With a grant from Women’s Health Research at Yale, Dr. Christine J. Ko identified the absence of a common gene mutation in a form of skin cancer (squamous cell) frequently found on women’s legs. She is continuing to explore this as a promising biological marker to predict the growth rate and recurrence of these lesions. A professor of dermatology and pathology at Yale School of Medicine, she has been pursuing this work toward a clinical application while actively seeing patients. Recently, she wrote a book, published by Routledge, titled “How to Improve Doctor-Patient Connection.” We chatted with Dr. Ko to get her insight into the roles psychology and gender play in health care interactions.
WHRY: You write in your book about how the late diagnosis of your son’s deafness inspired you to connect better as a physician and a patient. Was that a difficult process for you?
Dr. Ko: Yes and no. It was difficult to organize the book in a coherent fashion, as initially I was not writing this as a doctor. I was writing it from a place of pain, as a mother whose son was misdiagnosed for too long, thinking: Is there a way that other people do not have to be as lost as I was? Through writing the book, I realized that if I had known how to connect better as a doctor or as a patient advocate, I would have navigated the health care system better. Maybe I would have known how to get my questions answered in a way that I could understand, and maybe the doctors we saw would have had a better idea of what my son and I needed. I realized through the whole journey that it’s ultimately about personal connection. We just have to see people — doctors, patients, parents, children, friends, colleagues — literally and figuratively. And listen to them.
WHRY: You write with critical honesty about your own shortcomings as a physician in your relationships with patients. And you discuss how metacognition — the awareness and understanding of one’s own thought processes — can help improve the doctor-patient connection. Do you think this might be difficult for doctors — even those open to the concept — to accept and put into practice?
Dr. Ko: Maybe, but doctors are already trained to think about their thought processes as related to diagnosis and what can sometimes go wrong with diagnosis or treatment plans. The shift is that doctors just need to apply these same thought processes to doctor-patient connection, not just diagnosis and management. For example, as a female physician, I am looked at differently compared to male physicians. By simply being aware of that, I realized that I am expected from the beginning to be warm. If I am not perceived as warm by patients, automatically I have lost a lot of ground. How can I show a patient warmth? On a simple, easy level, I can enter the room with a warm smile. This takes no extra time. And it’s not that I’m pretending to be warm. It’s having the awareness that my neutral face (without a smile) is not generally perceived as warm, whereas my smiling face is. By smiling, I am more likely to be perceived by the patient as a caring doctor. Awareness of the implicit biases we encounter can be helpful in creating smoother interactions.

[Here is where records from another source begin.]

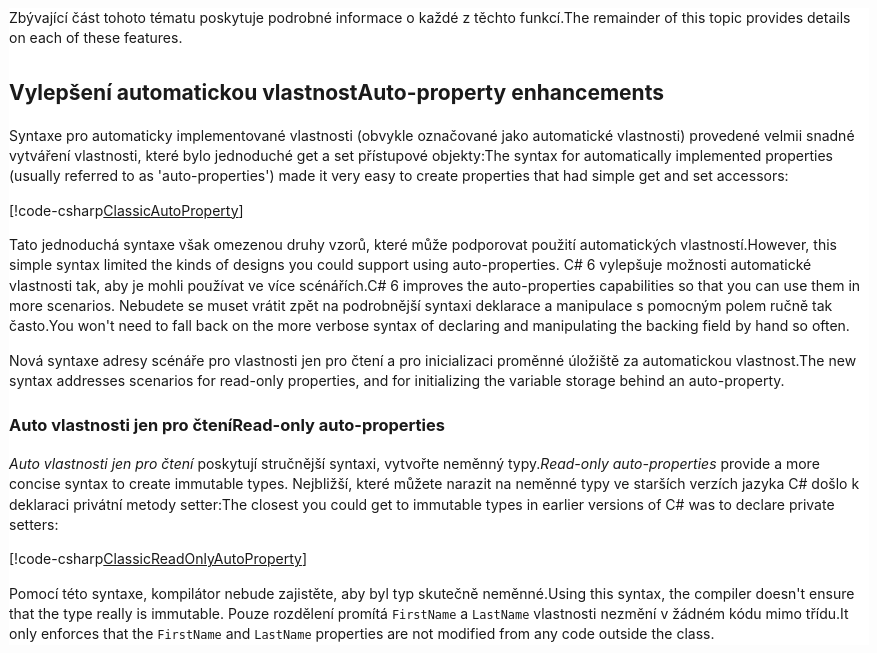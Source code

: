 <span data-ttu-id="6dd7e-136">Zbývající část tohoto tématu poskytuje podrobné informace o každé z těchto funkcí.</span><span class="sxs-lookup"><span data-stu-id="6dd7e-136">The remainder of this topic provides details on each of these features.</span></span>

## <a name="auto-property-enhancements"></a><span data-ttu-id="6dd7e-137">Vylepšení automatickou vlastnost</span><span class="sxs-lookup"><span data-stu-id="6dd7e-137">Auto-property enhancements</span></span>

<span data-ttu-id="6dd7e-138">Syntaxe pro automaticky implementované vlastnosti (obvykle označované jako automatické vlastnosti) provedené velmii snadné vytváření vlastnosti, které bylo jednoduché get a set přístupové objekty:</span><span class="sxs-lookup"><span data-stu-id="6dd7e-138">The syntax for automatically implemented properties (usually referred to as 'auto-properties') made it very easy to create properties that had simple get and set accessors:</span></span>

[!code-csharp[ClassicAutoProperty](../../../samples/snippets/csharp/new-in-6/oldcode.cs#ClassicAutoProperty)]

<span data-ttu-id="6dd7e-139">Tato jednoduchá syntaxe však omezenou druhy vzorů, které může podporovat použití automatických vlastností.</span><span class="sxs-lookup"><span data-stu-id="6dd7e-139">However, this simple syntax limited the kinds of designs you could support using auto-properties.</span></span> <span data-ttu-id="6dd7e-140">C# 6 vylepšuje možnosti automatické vlastnosti tak, aby je mohli používat ve více scénářích.</span><span class="sxs-lookup"><span data-stu-id="6dd7e-140">C# 6 improves the auto-properties capabilities so that you can use them in more scenarios.</span></span> <span data-ttu-id="6dd7e-141">Nebudete se muset vrátit zpět na podrobnější syntaxi deklarace a manipulace s pomocným polem ručně tak často.</span><span class="sxs-lookup"><span data-stu-id="6dd7e-141">You won't need to fall back on the more verbose syntax of declaring and manipulating the backing field by hand so often.</span></span>

<span data-ttu-id="6dd7e-142">Nová syntaxe adresy scénáře pro vlastnosti jen pro čtení a pro inicializaci proměnné úložiště za automatickou vlastnost.</span><span class="sxs-lookup"><span data-stu-id="6dd7e-142">The new syntax addresses scenarios for read-only properties, and for initializing the variable storage behind an auto-property.</span></span>

### <a name="read-only-auto-properties"></a><span data-ttu-id="6dd7e-143">Auto vlastnosti jen pro čtení</span><span class="sxs-lookup"><span data-stu-id="6dd7e-143">Read-only auto-properties</span></span>

<span data-ttu-id="6dd7e-144">*Auto vlastnosti jen pro čtení* poskytují stručnější syntaxi, vytvořte neměnný typy.</span><span class="sxs-lookup"><span data-stu-id="6dd7e-144">*Read-only auto-properties* provide a more concise syntax to create immutable types.</span></span> <span data-ttu-id="6dd7e-145">Nejbližší, které můžete narazit na neměnné typy ve starších verzích jazyka C# došlo k deklaraci privátní metody setter:</span><span class="sxs-lookup"><span data-stu-id="6dd7e-145">The closest you could get to immutable types in earlier versions of C# was to declare private setters:</span></span>

[!code-csharp[ClassicReadOnlyAutoProperty](../../../samples/snippets/csharp/new-in-6/oldcode.cs#ClassicReadOnlyAutoProperty)]
 
<span data-ttu-id="6dd7e-146">Pomocí této syntaxe, kompilátor nebude zajistěte, aby byl typ skutečně neměnné.</span><span class="sxs-lookup"><span data-stu-id="6dd7e-146">Using this syntax, the compiler doesn't ensure that the type really is immutable.</span></span> <span data-ttu-id="6dd7e-147">Pouze rozdělení promítá `FirstName` a `LastName` vlastnosti nezmění v žádném kódu mimo třídu.</span><span class="sxs-lookup"><span data-stu-id="6dd7e-147">It only enforces that the `FirstName` and `LastName` properties are not modified from any code outside the class.</span></span>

WHRY: You focus a lot on the two general types of human information processing: System 1 (fast, intuitive processing) and System 2 (slow, logical, analytical processing). And how over-reliance on System 1 can lead not only to diagnostic errors but failure to see patients as people. Can you talk about that and how it might relate to interactions involving female patients?
Dr. Ko: I think many of us do not understand how we make decisions. If I intuitively like a certain painting, that is an example of System 1 processing. If someone asks why I like it, and I analyze and give reasons, that is an example of System 2 processing. The first is like a gut feeling. We react that way to a lot of what we are taking in. I think this dynamic is often at play with female patients. Unfortunately, and I do not think doctors mean to do this, research has documented that female patients with particular symptoms of say, heart disease, are more often misdiagnosed with anxiety (rather than heart disease), particularly compared to male patients with the exact same symptoms. It is important to have an awareness that gender is a factor in how patients are perceived.